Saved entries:
• • • • •

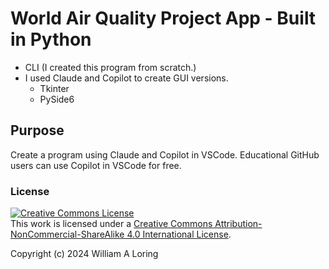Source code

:# World Air Quality Project App - Built in Python

- CLI (I created this program from scratch.)
- I used Claude and Copilot to create GUI versions.
    - Tkinter
    - PySide6

## Purpose

Create a program using Claude and Copilot in VSCode. Educational GitHub users can use Copilot in VSCode for free.

### License

<a rel="license" href="http://creativecommons.org/licenses/by-nc-sa/4.0/"><img alt="Creative Commons License" style="border-width:0" src="https://i.creativecommons.org/l/by-nc-sa/4.0/88x31.png" /></a><br />This work is licensed under a <a rel="license" href="http://creativecommons.org/licenses/by-nc-sa/4.0/">Creative Commons Attribution-NonCommercial-ShareAlike 4.0 International License</a>.

Copyright (c) 2024 William A Loring
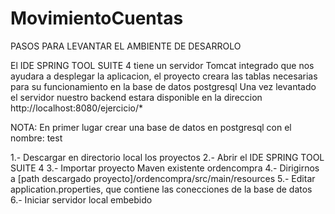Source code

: # MovimientoCuentas
PASOS PARA LEVANTAR EL AMBIENTE DE DESARROLO

El IDE SPRING TOOL SUITE 4 tiene un servidor Tomcat integrado que nos ayudara a desplegar la aplicacion, el proyecto creara las tablas necesarias para su funcionamiento en la base de datos postgresql Una vez levantado el servidor nuestro backend estara disponible en la direccion http://localhost:8080/ejercicio/*

NOTA: En primer lugar crear una base de datos en postgresql con el nombre: test

1.- Descargar en directorio local los proyectos 
2.- Abrir el IDE SPRING TOOL SUITE 4 
3.- Importar proyecto Maven existente ordencompra
4.- Dirigirnos a [path descargado proyecto]/ordencompra/src/main/resources 
5.- Editar application.properties, que contiene las conecciones de la base de datos 
6.- Iniciar servidor local embebido
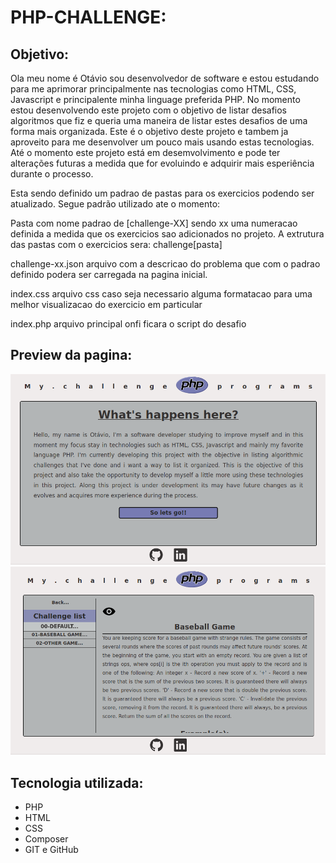 # PHP-CHALLENGE:

## Objetivo:

Ola meu nome é Otávio sou desenvolvedor de software e estou estudando para me aprimorar principalmente nas tecnologias como HTML, CSS, Javascript e principalente minha linguage preferida PHP.
No momento estou desenvolvendo este projeto com o objetivo de listar desafios algoritmos que fiz e queria uma maneira de listar estes desafios de uma forma mais organizada. Este é o objetivo deste projeto e tambem ja aproveito para me desenvolver um pouco mais usando estas tecnologias. Até o momento este projeto está em desemvolvimento e pode ter alterações futuras a medida que for evoluindo e adquirir mais esperiência durante o processo.

Esta sendo definido um padrao de pastas para os exercicios podendo ser atualizado.
Segue padrão utilizado ate o momento:

Pasta com nome padrao de [challenge-XX] sendo xx uma numeracao definida a medida que os exercicios sao adicionados no projeto.
A extrutura das pastas com o exercicios sera:
challenge[pasta]

challenge-xx.json
arquivo com a descricao do problema que com o padrao definido podera ser carregada na pagina inicial.

index.css
arquivo css caso seja necessario alguma formatacao para uma melhor visualizacao do exercicio em particular

index.php
arquivo principal onfi ficara o script do desafio

## Preview da pagina:
![Preview](preview.png)
![Preview 2](preview2.png)

## Tecnologia utilizada:
* PHP
* HTML
* CSS
* Composer
* GIT e GitHub
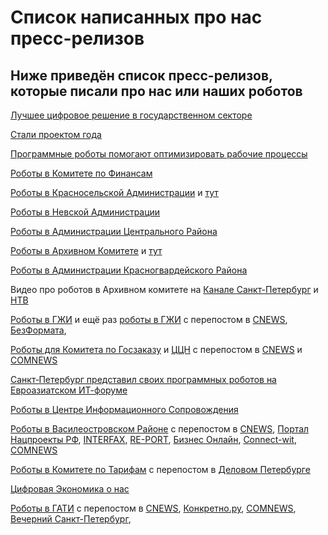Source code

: # Список написанных про нас пресc-релизов
## Ниже приведён список пресс-релизов, которые писали про нас или наших роботов

[Лучшее цифровое решение в государственном секторе](https://rpa-robin.ru/novosti/tpost/77k8dm6x71-sovmestnii-proekt-robin-i-spb-iats-stal)

[Стали проектом года](https://t.me/skaz_spb/1750) 

[Программные роботы помогают оптимизировать рабочие процессы](https://globalcio.ru/discussion/40480/)

[Роботы в Комитете по Финансам](https://dt.petersburg.ru/правительство-санкт-петербурга-начи/)

[Роботы в Красносельской Администрации](https://dt.petersburg.ru/красносельский-район-оптимизировал/) и [тут](https://dt.petersburg.ru/районные-администрации-санкт-петерб/)

[Роботы в Невской Администрации](https://dt.petersburg.ru/районы-санкт%E2%80%91петербурга-оптимизиру/)

[Роботы в Администрации Центрального Района](https://dt.petersburg.ru/программный-робот-в-администрации-це/)

[Роботы в Архивном Комитете](https://dt.petersburg.ru/робот-помог-обработать-документы-в-ар/) и [тут](https://t.me/skaz_spb/1621)

[Роботы в Администрации Красногвардейского Района](https://dt.petersburg.ru/программный-робот-оптимизирует-проц/)

Видео про роботов в Архивном комитете на [Канале Санкт-Петербург](https://tvspb.ru/news/2023/12/16/v-peterburge-oczifrovku-plastinok-s-muzykoj-blokadnyh-let-osushhestvlyaet-robot) и [НТВ](https://www.ntv.ru/novosti/2805632)

[Роботы в ГЖИ](https://dt.petersburg.ru/робот-упростил-специалистам-государ/) и ещё раз [роботы в ГЖИ](https://dt.petersburg.ru/робот-помогает-обеспечить-контроль-з/) с перепостом в [CNEWS](https://www.cnews.ru/news/line/2024-08-12_programmnyj_robot_pomogaet), [БезФормата](https://sanktpeterburg.bezformata.com/listnews/peterburge-programmniy-robot-pomogaet/135145635/), 

[Роботы для Комитета по Госзаказу](https://dt.petersburg.ru/робот-поможет-с-отчетами-комитету-по-г/) и [ЦЦН](https://dt.petersburg.ru/робот-в-комитете-по-государственному/) c перепостом в [CNEWS](https://www.cnews.ru/news/line/2024-04-23_komitet_po_goszakazu_sankt-peterburga) и [COMNEWS](https://www.comnews.ru/content/232854/2024-04-23/2024-w17/1011/komitet-goszakazu-sankt-peterburga-robotiziroval-rabotu-zagruzkoy-dokumentov)

[Санкт‑Петербург представил своих программных роботов на Евроазиатском ИТ-форуме](https://dt.petersburg.ru/санкт%E2%80%91петербург-представил-своих-пр/)

[Роботы в Центре Информационного Сопровождения](https://dt.petersburg.ru/робот-ускоряет-проверку-участников-з/)

[Роботы в Василеостровском Районе](https://www.gov.spb.ru/gov/admin/kazarin-sv/news/276320/) с перепостом в [CNEWS](https://www.cnews.ru/news/line/2024-03-20_administratsiya_vasileostrovskogo), [Портал Нацпроекты РФ](https://нацпроекты.рф/нового-программного-робота-тестирую/), [INTERFAX](https://www.interfax-russia.ru/northwest/cifrovoy-peterburg/robot-budet-proveryat-dohody-v-administracii-vasileostrovskogo-rayona-peterburga), [RE-PORT](https://re-port.ru/pressreleases/v_sankt-peterburge_testiruyut_novogo_programmnogo_robota/), [Бизнес Онлайн](https://bizon.ru/news/id/678796-v-sankt-peterburge-testiruyut-novogo-programmnogo-robota), [Connect-wit](https://www.connect-wit.ru/v-sankt-peterburge-testiruyut-novogo-programmnogo-robota.html), [COMNEWS](https://www.comnews.ru/content/232179/2024-03-20/2024-w12/1011/administraciya-vasileostrovskogo-rayona-sankt-peterburga-testiruet-novogo-programmnogo-robota)

[Роботы в Комитете по Тарифам](https://dt.petersburg.ru/программные-роботы-оптимизировали-р/) с перепостом в [Деловом Петербурге](https://www.dp.ru/a/2024/05/03/smolnij-vnedril-robotov-v)

[Цифровая Экономика о нас](https://www.comnews.ru/digital-economy/content/232987/2024-05-02/2024-w18/1016/robot-sluzhbe-gosudarstva-opyt-peterburga)

[Роботы в ГАТИ](https://dt.petersburg.ru/робот-разгрузил-от-рутинных-задач-сот/) с перепостом в [CNEWS](https://www.cnews.ru/news/line/2024-08-02_v_peterburge_programmnyj), [Конкретно.ру](https://konkretno.ru/sity_obshestvo/160858-robot-razgruzil-ot-rutinnyh-zadach-sotrudnikov-gati.html), [COMNEWS](https://www.comnews.ru/content/234596/2024-08-02/2024-w31/1011/robot-razgruzil-rutinnykh-zadach-sotrudnikov-gati#:~:text=В%20ГАТИ%20отмечают%2C%20что%20внедрённый,более%20сложных%20и%20ответственных%20задач.), [Вечерний Санкт-Петербург](https://vecherka-spb.ru/2024/08/02/robot-razgruzil-ot-rutinnikh-zadach-sotrudnikov-peterburgskoi-gosudarstvennoi-administrativnotekhnicheskoi-inspektsii), 
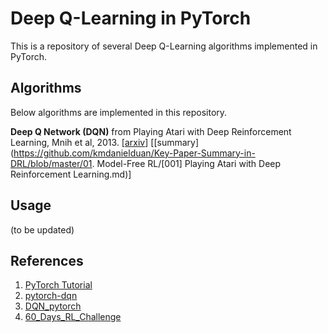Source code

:# Deep Q-Learning in PyTorch

This is a repository of several Deep Q-Learning algorithms implemented in PyTorch.

## Algorithms

Below algorithms are implemented in this repository.

**Deep Q Network (DQN)** from Playing Atari with Deep Reinforcement Learning, Mnih et al, 2013. [[arxiv](https://arxiv.org/abs/1312.5602v1)] [[summary](https://github.com/kmdanielduan/Key-Paper-Summary-in-DRL/blob/master/01. Model-Free RL/[001] Playing Atari with Deep Reinforcement Learning.md)]



## Usage

(to be updated)



## References

1. [PyTorch Tutorial](https://pytorch.org/tutorials/intermediate/reinforcement_q_learning.html)
2. [pytorch-dqn](https://github.com/transedward/pytorch-dqn)
3. [DQN_pytorch](https://github.com/dxyang/DQN_pytorch)
4. [60_Days_RL_Challenge](https://github.com/andri27-ts/60_Days_RL_Challenge)

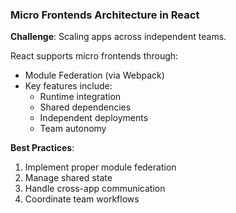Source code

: ### Micro Frontends Architecture in React

**Challenge**: Scaling apps across independent teams.

React supports micro frontends through:

- Module Federation (via Webpack)
- Key features include:
  - Runtime integration
  - Shared dependencies
  - Independent deployments
  - Team autonomy

**Best Practices**:
1. Implement proper module federation
2. Manage shared state
3. Handle cross-app communication
4. Coordinate team workflows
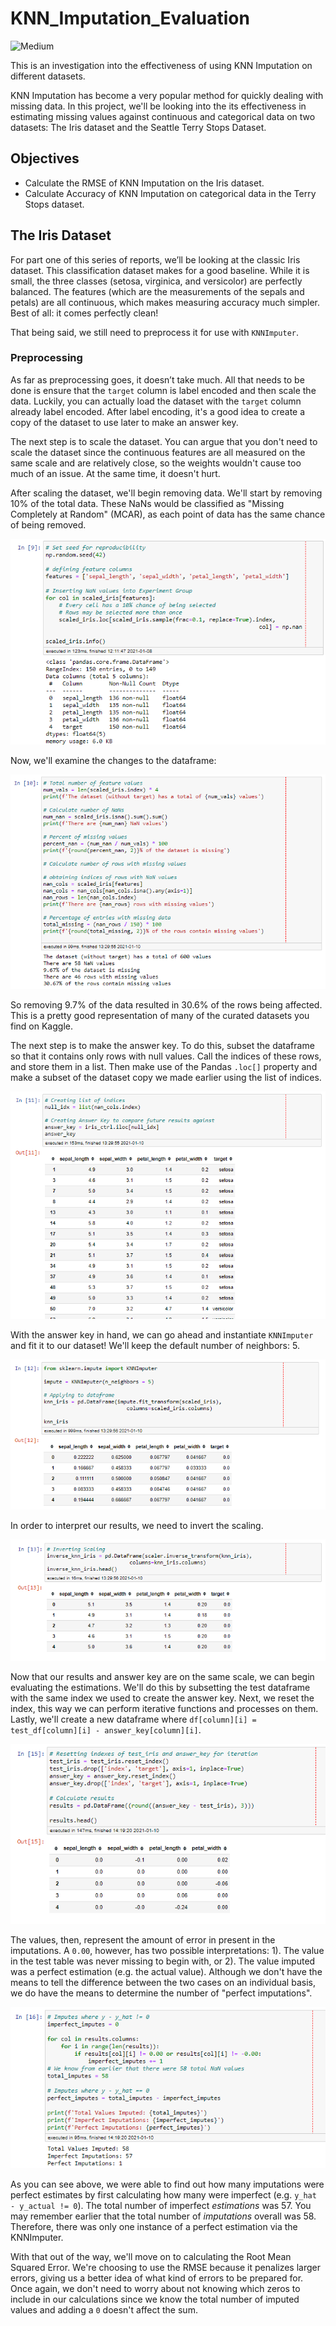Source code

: # KNN_Imputation_Evaluation

![Medium](https://miro.medium.com/max/506/1*HDtq6WgZmWkcreUuW_dnKg.jpeg)

This is an investigation into the effectiveness of using KNN Imputation on different datasets. 

KNN Imputation has become a very popular method for quickly dealing with missing data.  In this project, we'll be looking into the its effectiveness in estimating missing values against continuous and categorical data on two datasets: The Iris dataset and the Seattle Terry Stops Dataset.

## Objectives
* Calculate the RMSE of KNN Imputation on the Iris dataset.
* Calculate Accuracy of KNN Imputation on categorical data in the Terry Stops dataset.

## The Iris Dataset

For part one of this series of reports, we’ll be looking at the classic Iris dataset. This classification dataset makes for a good baseline. While it is small, the three classes (setosa, virginica, and versicolor) are perfectly balanced. The features (which are the measurements of the sepals and petals) are all continuous, which makes measuring accuracy much simpler. Best of all: it comes perfectly clean!

That being said, we still need to preprocess it for use with `KNNImputer`.

### Preprocessing

As far as preprocessing goes, it doesn’t take much. All that needs to be done is ensure that the `target` column is label encoded and then scale the data. Luckily, you can actually load the dataset with the `target` column already label encoded.  After label encoding, it's a good idea to create a copy of the dataset to use later to make an answer key.

The next step is to scale the dataset. You can argue that you don't need to scale the dataset since the continuous features are all measured on the same scale and are relatively close, so the weights wouldn't cause too much of an issue. At the same time, it doesn't hurt.

After scaling the dataset, we'll begin removing data.  We'll start by removing 10% of the total data.  These NaNs would be classified as "Missing Completely at Random" (MCAR), as each point of data has the same chance of being removed.

![GitHub](https://raw.githubusercontent.com/bmauss/KNN_Imputation_Evaluation/main/images/iris/10_removed.PNG)

Now, we'll examine the changes to the dataframe: 

![GitHub](https://raw.githubusercontent.com/bmauss/KNN_Imputation_Evaluation/main/images/iris/10_missing.PNG)

So removing 9.7% of the data resulted in 30.6% of the rows being affected.  This is a pretty good representation of many of the curated datasets you find on Kaggle.    

The next step is to make the answer key. To do this, subset the dataframe so that it contains only rows with null values. Call the indices of these rows, and store them in a list.  Then make use of the Pandas `.loc[]` property and make a subset of the dataset copy we made earlier using the list of indices.  

![GitHub](https://raw.githubusercontent.com/bmauss/KNN_Imputation_Evaluation/main/images/iris/answer_key_10.PNG)

With the answer key in hand, we can go ahead and instantiate `KNNImputer` and fit it to our dataset! We'll keep the default number of neighbors: 5.  

![GitHub](https://raw.githubusercontent.com/bmauss/KNN_Imputation_Evaluation/main/images/iris/10_impute.PNG)

In order to interpret our results, we need to invert the scaling.

![GitHub](https://raw.githubusercontent.com/bmauss/KNN_Imputation_Evaluation/main/images/iris/10_inverse.PNG)

Now that our results and answer key are on the same scale, we can begin evaluating the estimations.  We'll do this by subsetting the test dataframe with the same index we used to create the answer key.  Next, we reset the index, this way we can perform iterative functions and processes on them.  Lastly, we'll create a new dataframe where `df[column][i] = test_df[column][i] - answer_key[column][i]`.  

![GitHub](https://raw.githubusercontent.com/bmauss/KNN_Imputation_Evaluation/main/images/iris/10_results.PNG)

The values, then, represent the amount of error in present in the imputations.  A `0.00`, however, has two possible interpretations: 1). The value in the test table was never missing to begin with, or 2). The value imputed was a perfect estimation (e.g. the actual value). Although we don't have the means to tell the difference between the two cases on an individual basis, we do have the means to determine the number of "perfect imputations".

 ![GitHub](https://raw.githubusercontent.com/bmauss/KNN_Imputation_Evaluation/main/images/iris/10_perfect_imputes.PNG)
 
 As you can see above, we were able to find out how many imputations were perfect estimates by first calculating how many were imperfect (e.g. `y_hat - y_actual != 0`). The total number of imperfect *estimations* was 57.  You may remember earlier that the total number of *imputations* overall was 58. Therefore, there was only one instance of a perfect estimation via the KNNImputer. 

With that out of the way, we'll move on to calculating the Root Mean Squared Error. We're choosing to use the RMSE because it penalizes larger errors, giving us a better idea of what kind of errors to be prepared for.  Once again, we don't need to worry about not knowing which zeros to include in our calculations since we know the total number of imputed values and adding a `0` doesn't affect the sum.
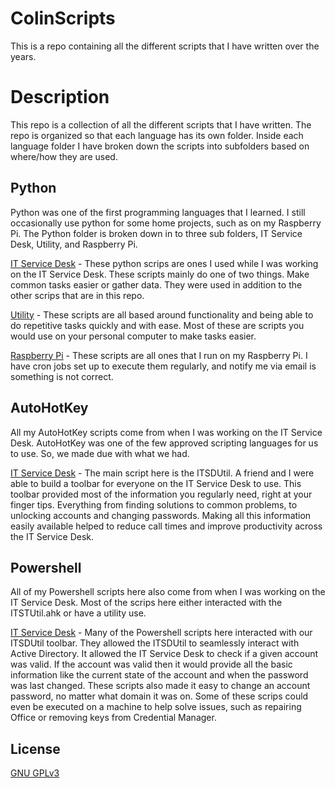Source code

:# ColinScripts 
This is a repo containing all the different scripts that I have written over the years.

# Description
This repo is a collection of all the different scripts that I have written. The repo is organized so that each language has its own folder. Inside each language folder I have broken down the scripts into subfolders based on where/how they are used. 

## **Python**
Python was one of the first programming languages that I learned. I still occasionally use python for some home projects, such as on my Raspberry Pi. The Python folder is broken down in to three sub folders, IT Service Desk, Utility, and Raspberry Pi.

<u>[IT Service Desk](https://github.com/ckern-py/ColinScripts/tree/main/Python/IT%20Service%20Desk)</u> - These python scrips are ones I used while I was working on the IT Service Desk. These scripts mainly do one of two things. Make common tasks easier or gather data. They were used in addition to the other scrips that are in this repo. 

<u>[Utility](https://github.com/ckern-py/ColinScripts/tree/main/Python/Utility)</u> - These scripts are all based around functionality and being able to do repetitive tasks quickly and with ease. Most of these are scripts you would use on your personal computer to make tasks easier. 

<u>[Raspberry Pi](https://github.com/ckern-py/ColinScripts/tree/main/Python/Raspberry%20Pi)</u> - These scripts are all ones that I run on my Raspberry Pi. I have cron jobs set up to execute them regularly, and notify me via email is something is not correct.

## **AutoHotKey** 
All my AutoHotKey scripts come from when I was working on the IT Service Desk. AutoHotKey was one of the few approved scripting languages for us to use. So, we made due with what we had. 

<u>[IT Service Desk](https://github.com/ckern-py/ColinScripts/tree/main/AutoHotKey/IT%20Service%20Desk)</u> - The main script here is the ITSDUtil. A friend and I were able to build a toolbar for everyone on the IT Service Desk to use. This toolbar provided most of the information you regularly need, right at your finger tips. Everything from finding solutions to common problems, to unlocking accounts and changing passwords. Making all this information easily available helped to reduce call times and improve productivity across the IT Service Desk.

## **Powershell** 
All of my Powershell scripts here also come from when I was working on the IT Service Desk. Most of the scrips here either interacted with the ITSTUtil.ahk or have a utility use.

<u>[IT Service Desk](https://github.com/ckern-py/ColinScripts/tree/main/Powershell/IT%20Service%20Desk)</u> - Many of the Powershell scripts here interacted with our ITSDUtil toolbar. They allowed the ITSDUtil to seamlessly interact with Active Directory. It allowed the IT Service Desk to check if a given account was valid. If the account was valid then it would provide all the basic information like the current state of the account and when the password was last changed. These scripts also made it easy to change an account password, no matter what domain it was on. Some of these scrips could even be executed on a machine to help solve issues, such as repairing Office or removing keys from Credential Manager.

## License
[GNU GPLv3](https://choosealicense.com/licenses/gpl-3.0/)
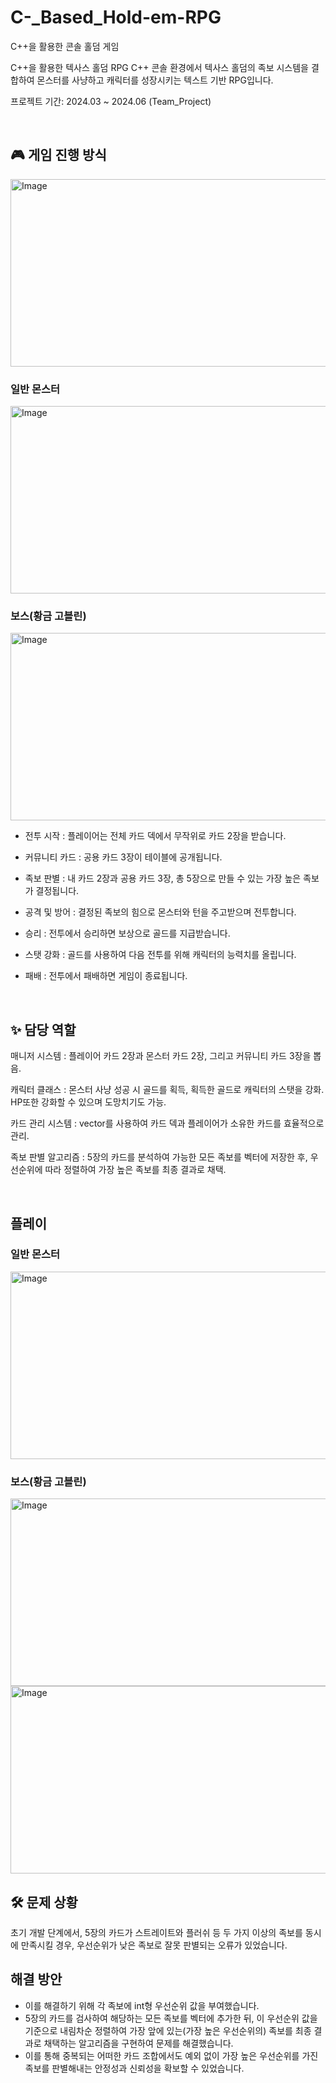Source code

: # C-_Based_Hold-em-RPG
C++을 활용한 콘솔 홀덤 게임 

C++을 활용한 텍사스 홀덤 RPG
C++ 콘솔 환경에서 텍사스 홀덤의 족보 시스템을 결합하여 몬스터를 사냥하고 캐릭터를 성장시키는 텍스트 기반 RPG입니다.

프로젝트 기간: 2024.03 ~ 2024.06 (Team_Project)

<br>

## 🎮 게임 진행 방식
<img width="600" height="300" alt="Image" src="https://github.com/user-attachments/assets/44a427ad-7ba6-450b-aed8-7ddde2d95d24" />

### 일반 몬스터
<img width="600" height="300" alt="Image" src="https://github.com/user-attachments/assets/79c1e068-8f7c-44a6-9962-8fec72192c97" />

### 보스(황금 고블린)
<img width="600" height="300" alt="Image" src="https://github.com/user-attachments/assets/b4df4d63-acf3-4fa5-89d2-aa45272804bc" />


- 전투 시작 : 플레이어는 전체 카드 덱에서 무작위로 카드 2장을 받습니다.

- 커뮤니티 카드 : 공용 카드 3장이 테이블에 공개됩니다.

- 족보 판별 : 내 카드 2장과 공용 카드 3장, 총 5장으로 만들 수 있는 가장 높은 족보가 결정됩니다.

- 공격 및 방어 : 결정된 족보의 힘으로 몬스터와 턴을 주고받으며 전투합니다.

- 승리 : 전투에서 승리하면 보상으로 골드를 지급받습니다.

- 스탯 강화 : 골드를 사용하여 다음 전투를 위해 캐릭터의 능력치를 올립니다.

- 패배 : 전투에서 패배하면 게임이 종료됩니다.

<br>

## ✨ 담당 역할

매니저 시스템 : 플레이어 카드 2장과 몬스터 카드 2장, 그리고 커뮤니티 카드 3장을 뽑음.

캐릭터 클래스 : 몬스터 사냥 성공 시 골드를 획득, 획득한 골드로 캐릭터의 스탯을 강화. HP또한 강화할 수 있으며 도망치기도 가능.

카드 관리 시스템 : vector를 사용하여 카드 덱과 플레이어가 소유한 카드를 효율적으로 관리.

족보 판별 알고리즘 : 5장의 카드를 분석하여 가능한 모든 족보를 벡터에 저장한 후, 우선순위에 따라 정렬하여 가장 높은 족보를 최종 결과로 채택.

<br>

## 플레이 

### 일반 몬스터
<img width="600" height="300" alt="Image" src="https://github.com/user-attachments/assets/aebac705-b6bd-4373-8dcf-8d6c3a9e5f35" />

### 보스(황금 고블린)
<img width="600" height="300" alt="Image" src="https://github.com/user-attachments/assets/71b848c6-8c35-4835-a61c-0f83b666562d" />
<img width="600" height="300" alt="Image" src="https://github.com/user-attachments/assets/3bbf1cd6-d287-43ad-a6ea-1bb8e3e14e4c" />

## 🛠️ 문제 상황
초기 개발 단계에서, 5장의 카드가 스트레이트와 플러쉬 등 두 가지 이상의 족보를 동시에 만족시킬 경우, 우선순위가 낮은 족보로 잘못 판별되는 오류가 있었습니다.

## 해결 방안
- 이를 해결하기 위해 각 족보에 int형 우선순위 값을 부여했습니다.
- 5장의 카드를 검사하여 해당하는 모든 족보를 벡터에 추가한 뒤, 이 우선순위 값을 기준으로 내림차순 정렬하여 가장 앞에 있는(가장 높은 우선순위의) 족보를 최종 결과로 채택하는 알고리즘을 구현하여 문제를 해결했습니다.
- 이를 통해 중복되는 어떠한 카드 조합에서도 예외 없이 가장 높은 우선순위를 가진 족보를 판별해내는 안정성과 신뢰성을 확보할 수 있었습니다.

• • • • •

▶ [Problem statement]:
The exercise is to copy out every line above that has the word "nome" in it.

▶ [Exercise response]:
Ola meu nome é Otávio sou desenvolvedor de software e estou estudando para me aprimorar principalmente nas tecnologias como HTML, CSS, Javascript e principalente minha linguage preferida PHP.
Pasta com nome padrao de [challenge-XX] sendo xx uma numeracao definida a medida que os exercicios sao adicionados no projeto.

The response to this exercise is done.